The effect of longevity
The key feature favoring protandry in salmon is the longer period of
spawning activity among males than females. Unlike previous models of
protandry in arthropods, I explicitly included senscence by constraining
longevity. Despite the difference in how longevity was modeled, my results are
consistent with Parker and Courtney's
(1983) prediction of increased
protandry with increased male longevity. If male salmon survive and spawn
throughout the entire spawning period, they all should arrive on the first
day. All else being equal, less protandry and greater tracking of female
availability by males is predicted when males expect to live and spawn for
fewer days. Analogously, in polygynous species returning to breed in
subsequent seasons (e.g., reptiles and amphibians), greater protandry is
predicted when males allocate more time to mating activity.

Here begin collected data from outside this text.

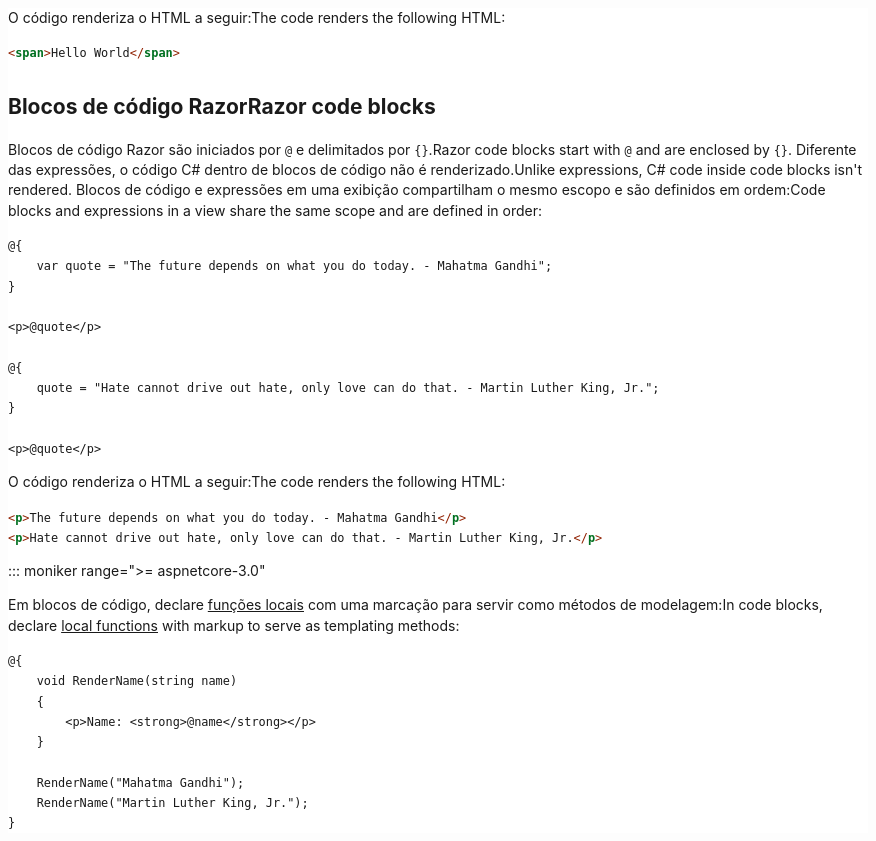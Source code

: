 <span data-ttu-id="68b25-158">O código renderiza o HTML a seguir:</span><span class="sxs-lookup"><span data-stu-id="68b25-158">The code renders the following HTML:</span></span>

```html
<span>Hello World</span>
```

## <a name="razor-code-blocks"></a><span data-ttu-id="68b25-159">Blocos de código Razor</span><span class="sxs-lookup"><span data-stu-id="68b25-159">Razor code blocks</span></span>

<span data-ttu-id="68b25-160">Blocos de código Razor são iniciados por `@` e delimitados por `{}`.</span><span class="sxs-lookup"><span data-stu-id="68b25-160">Razor code blocks start with `@` and are enclosed by `{}`.</span></span> <span data-ttu-id="68b25-161">Diferente das expressões, o código C# dentro de blocos de código não é renderizado.</span><span class="sxs-lookup"><span data-stu-id="68b25-161">Unlike expressions, C# code inside code blocks isn't rendered.</span></span> <span data-ttu-id="68b25-162">Blocos de código e expressões em uma exibição compartilham o mesmo escopo e são definidos em ordem:</span><span class="sxs-lookup"><span data-stu-id="68b25-162">Code blocks and expressions in a view share the same scope and are defined in order:</span></span>

```cshtml
@{
    var quote = "The future depends on what you do today. - Mahatma Gandhi";
}

<p>@quote</p>

@{
    quote = "Hate cannot drive out hate, only love can do that. - Martin Luther King, Jr.";
}

<p>@quote</p>
```

<span data-ttu-id="68b25-163">O código renderiza o HTML a seguir:</span><span class="sxs-lookup"><span data-stu-id="68b25-163">The code renders the following HTML:</span></span>

```html
<p>The future depends on what you do today. - Mahatma Gandhi</p>
<p>Hate cannot drive out hate, only love can do that. - Martin Luther King, Jr.</p>
```

::: moniker range=">= aspnetcore-3.0"

<span data-ttu-id="68b25-164">Em blocos de código, declare [funções locais](/dotnet/csharp/programming-guide/classes-and-structs/local-functions) com uma marcação para servir como métodos de modelagem:</span><span class="sxs-lookup"><span data-stu-id="68b25-164">In code blocks, declare [local functions](/dotnet/csharp/programming-guide/classes-and-structs/local-functions) with markup to serve as templating methods:</span></span>

```cshtml
@{
    void RenderName(string name)
    {
        <p>Name: <strong>@name</strong></p>
    }

    RenderName("Mahatma Gandhi");
    RenderName("Martin Luther King, Jr.");
}
```
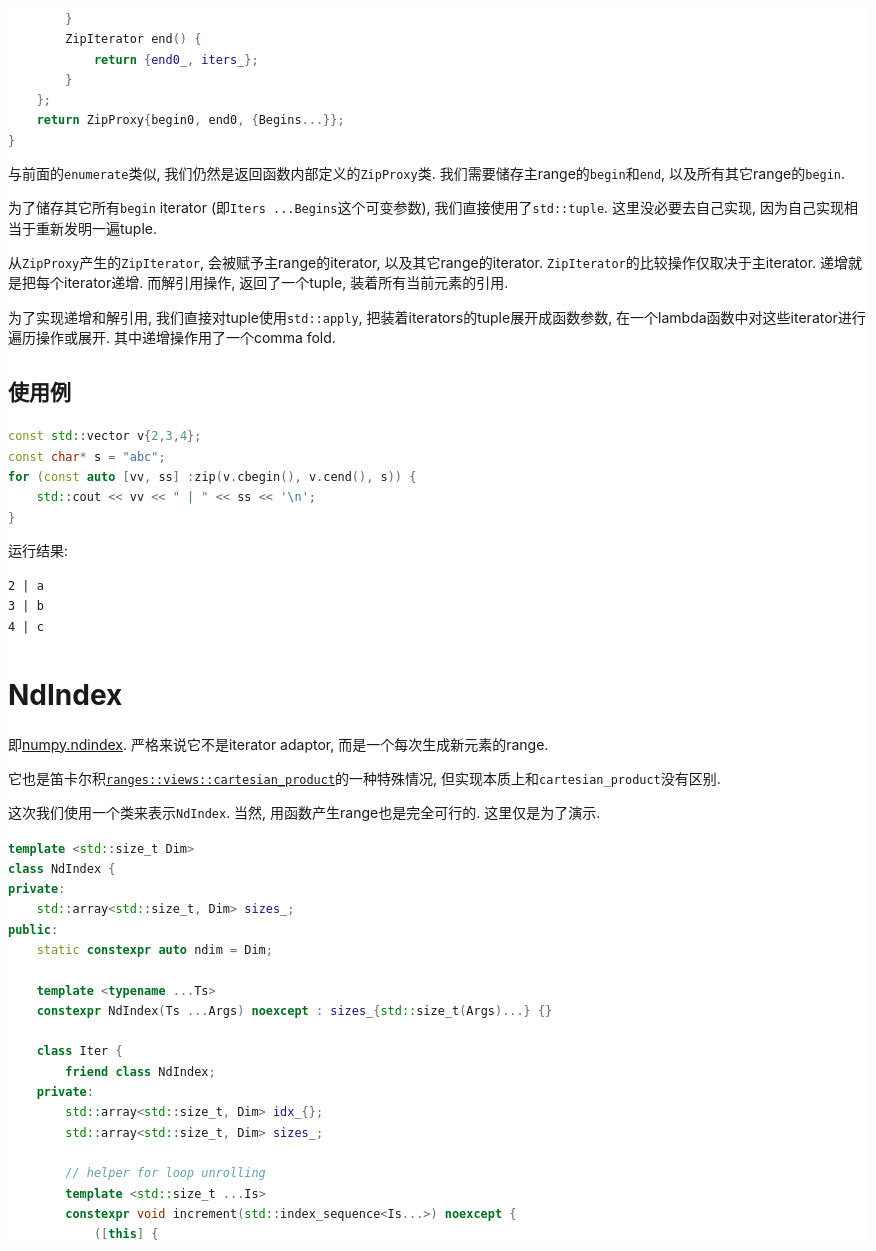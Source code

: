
 ```cpp
        }
        ZipIterator end() {
            return {end0_, iters_};
        }
    };
    return ZipProxy{begin0, end0, {Begins...}};
}
```
与前面的`enumerate`类似, 我们仍然是返回函数内部定义的`ZipProxy`类. 我们需要储存主range的`begin`和`end`, 以及所有其它range的`begin`.

为了储存其它所有`begin` iterator (即`Iters ...Begins`这个可变参数), 我们直接使用了`std::tuple`.
这里没必要去自己实现, 因为自己实现相当于重新发明一遍tuple.

从`ZipProxy`产生的`ZipIterator`, 会被赋予主range的iterator, 以及其它range的iterator.
`ZipIterator`的比较操作仅取决于主iterator.
递增就是把每个iterator递增. 而解引用操作, 返回了一个tuple, 装着所有当前元素的引用.

为了实现递增和解引用, 我们直接对tuple使用`std::apply`, 把装着iterators的tuple展开成函数参数, 在一个lambda函数中对这些iterator进行遍历操作或展开. 其中递增操作用了一个comma fold.

## 使用例
```c++
const std::vector v{2,3,4};
const char* s = "abc";
for (const auto [vv, ss] :zip(v.cbegin(), v.cend(), s)) {
    std::cout << vv << " | " << ss << '\n';
}
```
运行结果:
```
2 | a
3 | b
4 | c
```

# NdIndex
即[numpy.ndindex](https://numpy.org/doc/stable/reference/generated/numpy.ndindex.html). 严格来说它不是iterator adaptor, 而是一个每次生成新元素的range.

它也是笛卡尔积[`ranges::views::cartesian_product`](https://en.cppreference.com/w/cpp/ranges/cartesian_product_view)的一种特殊情况, 但实现本质上和`cartesian_product`没有区别.

这次我们使用一个类来表示`NdIndex`. 当然, 用函数产生range也是完全可行的. 这里仅是为了演示.
```c++
template <std::size_t Dim>
class NdIndex {
private:
    std::array<std::size_t, Dim> sizes_;
public:
    static constexpr auto ndim = Dim;

    template <typename ...Ts>
    constexpr NdIndex(Ts ...Args) noexcept : sizes_{std::size_t(Args)...} {}

    class Iter {
        friend class NdIndex;
    private:
        std::array<std::size_t, Dim> idx_{};
        std::array<std::size_t, Dim> sizes_;

        // helper for loop unrolling
        template <std::size_t ...Is>
        constexpr void increment(std::index_sequence<Is...>) noexcept {
            ([this] {
```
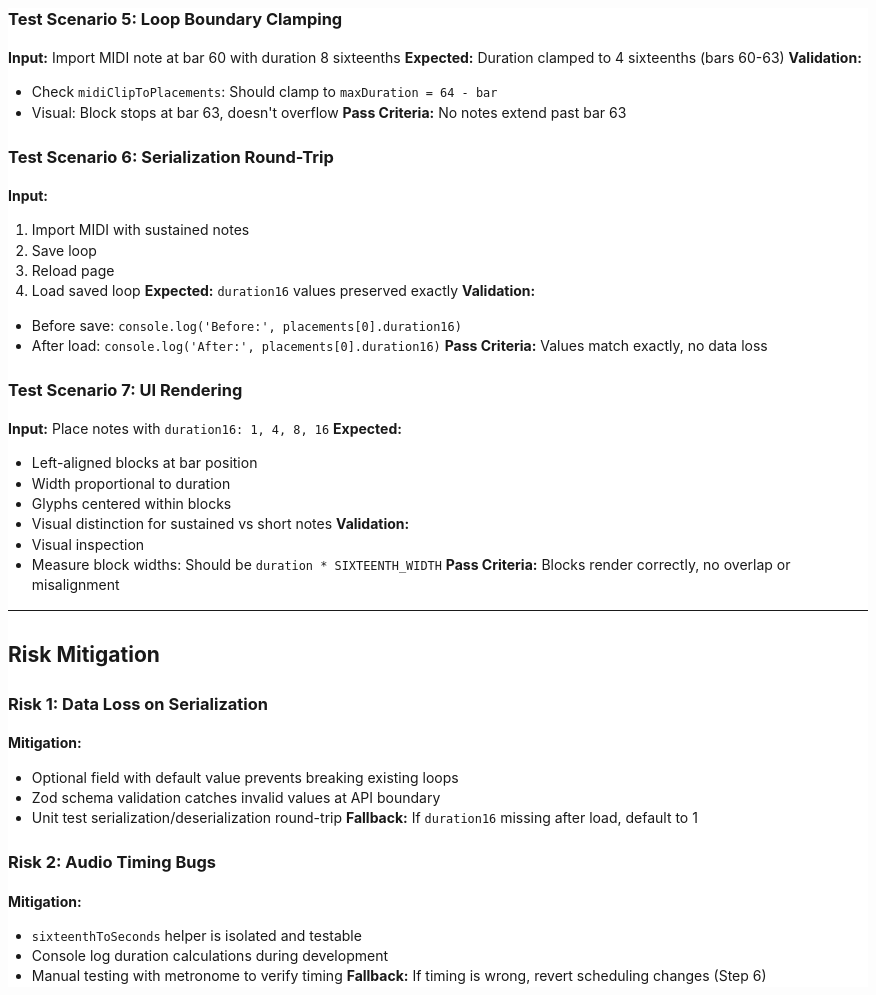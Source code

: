 ### Test Scenario 5: Loop Boundary Clamping
**Input:** Import MIDI note at bar 60 with duration 8 sixteenths
**Expected:** Duration clamped to 4 sixteenths (bars 60-63)
**Validation:**
- Check `midiClipToPlacements`: Should clamp to `maxDuration = 64 - bar`
- Visual: Block stops at bar 63, doesn't overflow
**Pass Criteria:** No notes extend past bar 63

### Test Scenario 6: Serialization Round-Trip
**Input:**
1. Import MIDI with sustained notes
2. Save loop
3. Reload page
4. Load saved loop
**Expected:** `duration16` values preserved exactly
**Validation:**
- Before save: `console.log('Before:', placements[0].duration16)`
- After load: `console.log('After:', placements[0].duration16)`
**Pass Criteria:** Values match exactly, no data loss

### Test Scenario 7: UI Rendering
**Input:** Place notes with `duration16: 1, 4, 8, 16`
**Expected:**
- Left-aligned blocks at bar position
- Width proportional to duration
- Glyphs centered within blocks
- Visual distinction for sustained vs short notes
**Validation:**
- Visual inspection
- Measure block widths: Should be `duration * SIXTEENTH_WIDTH`
**Pass Criteria:** Blocks render correctly, no overlap or misalignment

---

## Risk Mitigation

### Risk 1: Data Loss on Serialization
**Mitigation:**
- Optional field with default value prevents breaking existing loops
- Zod schema validation catches invalid values at API boundary
- Unit test serialization/deserialization round-trip
**Fallback:** If `duration16` missing after load, default to 1

### Risk 2: Audio Timing Bugs
**Mitigation:**
- `sixteenthToSeconds` helper is isolated and testable
- Console log duration calculations during development
- Manual testing with metronome to verify timing
**Fallback:** If timing is wrong, revert scheduling changes (Step 6)
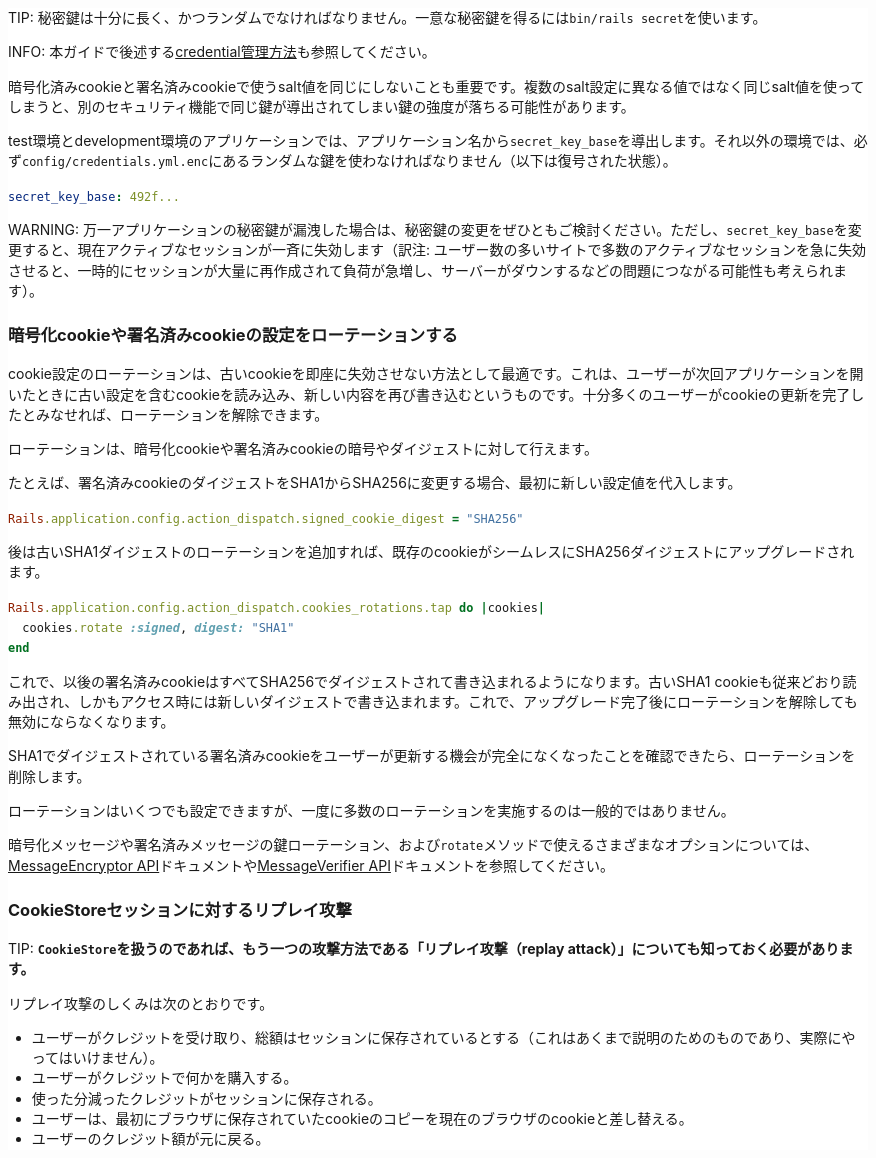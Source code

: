 TIP: 秘密鍵は十分に長く、かつランダムでなければなりません。一意な秘密鍵を得るには`bin/rails secret`を使います。

INFO: 本ガイドで後述する[credential管理方法](security.html#独自のcredential)も参照してください。

暗号化済みcookieと署名済みcookieで使うsalt値を同じにしないことも重要です。複数のsalt設定に異なる値ではなく同じsalt値を使ってしまうと、別のセキュリティ機能で同じ鍵が導出されてしまい鍵の強度が落ちる可能性があります。

test環境とdevelopment環境のアプリケーションでは、アプリケーション名から`secret_key_base`を導出します。それ以外の環境では、必ず`config/credentials.yml.enc`にあるランダムな鍵を使わなければなりません（以下は復号された状態）。

```yaml
secret_key_base: 492f...
```

WARNING: 万一アプリケーションの秘密鍵が漏洩した場合は、秘密鍵の変更をぜひともご検討ください。ただし、`secret_key_base`を変更すると、現在アクティブなセッションが一斉に失効します（訳注: ユーザー数の多いサイトで多数のアクティブなセッションを急に失効させると、一時的にセッションが大量に再作成されて負荷が急増し、サーバーがダウンするなどの問題につながる可能性も考えられます）。

### 暗号化cookieや署名済みcookieの設定をローテーションする

cookie設定のローテーションは、古いcookieを即座に失効させない方法として最適です。これは、ユーザーが次回アプリケーションを開いたときに古い設定を含むcookieを読み込み、新しい内容を再び書き込むというものです。十分多くのユーザーがcookieの更新を完了したとみなせれば、ローテーションを解除できます。

ローテーションは、暗号化cookieや署名済みcookieの暗号やダイジェストに対して行えます。

たとえば、署名済みcookieのダイジェストをSHA1からSHA256に変更する場合、最初に新しい設定値を代入します。

```ruby
Rails.application.config.action_dispatch.signed_cookie_digest = "SHA256"
```

後は古いSHA1ダイジェストのローテーションを追加すれば、既存のcookieがシームレスにSHA256ダイジェストにアップグレードされます。

```ruby
Rails.application.config.action_dispatch.cookies_rotations.tap do |cookies|
  cookies.rotate :signed, digest: "SHA1"
end
```

これで、以後の署名済みcookieはすべてSHA256でダイジェストされて書き込まれるようになります。古いSHA1 cookieも従来どおり読み出され、しかもアクセス時には新しいダイジェストで書き込まれます。これで、アップグレード完了後にローテーションを解除しても無効にならなくなります。

SHA1でダイジェストされている署名済みcookieをユーザーが更新する機会が完全になくなったことを確認できたら、ローテーションを削除します。

ローテーションはいくつでも設定できますが、一度に多数のローテーションを実施するのは一般的ではありません。

暗号化メッセージや署名済みメッセージの鍵ローテーション、および`rotate`メソッドで使えるさまざまなオプションについては、[MessageEncryptor API](https://api.rubyonrails.org/classes/ActiveSupport/MessageEncryptor.html)ドキュメントや[MessageVerifier API](https://api.rubyonrails.org/classes/ActiveSupport/MessageVerifier.html)ドキュメントを参照してください。

### CookieStoreセッションに対するリプレイ攻撃

TIP: **`CookieStore`を扱うのであれば、もう一つの攻撃方法である「リプレイ攻撃（replay attack）」についても知っておく必要があります。**

リプレイ攻撃のしくみは次のとおりです。

* ユーザーがクレジットを受け取り、総額はセッションに保存されているとする（これはあくまで説明のためのものであり、実際にやってはいけません）。
* ユーザーがクレジットで何かを購入する。
* 使った分減ったクレジットがセッションに保存される。
* ユーザーは、最初にブラウザに保存されていたcookieのコピーを現在のブラウザのcookieと差し替える。
* ユーザーのクレジット額が元に戻る。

The modeling shows how protandry leads to equality of spawning success
despite seasonal differences in longevity. Intuitively, it would seem that
increased longevity would translate into greater spawning success, but this is
not necessary if shorter-lived males face fewer competitors but access to more
spawning females. However, one might question whether the seasonal pattern of
longevity assumed in the models is evolutionarily stable, because selection
could operate on male longevity as well as on arrival timing. Early in the
year, it makes sense for males to live longer because they could participate
in more spawning events (Hendry et al.,
1999). Presumably, the allocation of somatic energy stores to
longevity would be balanced by the costs of such allocation (e.g., smaller
gonads or secondary sexual characteristics). I propose that a combination of
protandry and a seasonal decline in longevity is evolutionarily stable,
perhaps even in arthropods, but this hypothesis awaits testing.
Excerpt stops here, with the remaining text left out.